- Directions
Each line from the one holding "- HTML5, CSS3 (Flexbox, Grid, Animações)" to the last line below must be written out exactly, with no other output.

*** Opening Entries provided ***

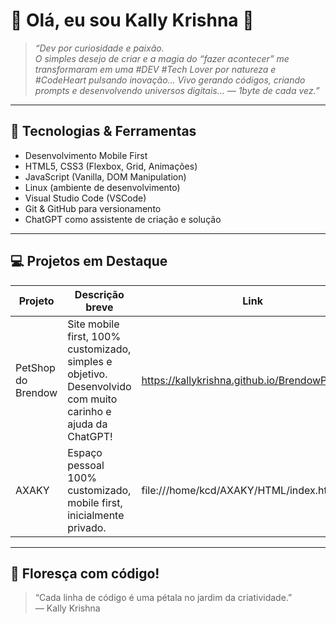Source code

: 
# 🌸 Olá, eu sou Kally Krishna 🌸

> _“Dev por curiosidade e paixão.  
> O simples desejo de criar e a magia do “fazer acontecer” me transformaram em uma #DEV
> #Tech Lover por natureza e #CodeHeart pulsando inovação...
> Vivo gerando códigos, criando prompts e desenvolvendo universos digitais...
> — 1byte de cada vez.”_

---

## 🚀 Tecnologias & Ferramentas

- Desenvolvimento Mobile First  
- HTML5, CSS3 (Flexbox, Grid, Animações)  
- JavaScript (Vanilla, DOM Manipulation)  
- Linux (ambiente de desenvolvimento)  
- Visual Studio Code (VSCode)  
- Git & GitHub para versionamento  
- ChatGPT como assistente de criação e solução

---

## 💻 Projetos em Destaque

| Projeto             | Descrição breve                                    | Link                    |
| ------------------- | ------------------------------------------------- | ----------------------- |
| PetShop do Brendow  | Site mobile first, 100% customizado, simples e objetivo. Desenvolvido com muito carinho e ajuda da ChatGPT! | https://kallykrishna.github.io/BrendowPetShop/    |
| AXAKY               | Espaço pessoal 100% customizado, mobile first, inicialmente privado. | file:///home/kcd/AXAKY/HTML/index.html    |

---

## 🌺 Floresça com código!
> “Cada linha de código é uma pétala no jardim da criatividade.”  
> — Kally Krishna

*** Closing Entries provided ***

- Answer for the task
- HTML5, CSS3 (Flexbox, Grid, Animações)  
- JavaScript (Vanilla, DOM Manipulation)  
- Linux (ambiente de desenvolvimento)  
- Visual Studio Code (VSCode)  
- Git & GitHub para versionamento  
- ChatGPT como assistente de criação e solução

---

## 💻 Projetos em Destaque

| Projeto             | Descrição breve                                    | Link                    |
| ------------------- | ------------------------------------------------- | ----------------------- |
| PetShop do Brendow  | Site mobile first, 100% customizado, simples e objetivo. Desenvolvido com muito carinho e ajuda da ChatGPT! | https://kallykrishna.github.io/BrendowPetShop/    |
| AXAKY               | Espaço pessoal 100% customizado, mobile first, inicialmente privado. | file:///home/kcd/AXAKY/HTML/index.html    |

---

## 🌺 Floresça com código!
> “Cada linha de código é uma pétala no jardim da criatividade.”  
> — Kally Krishna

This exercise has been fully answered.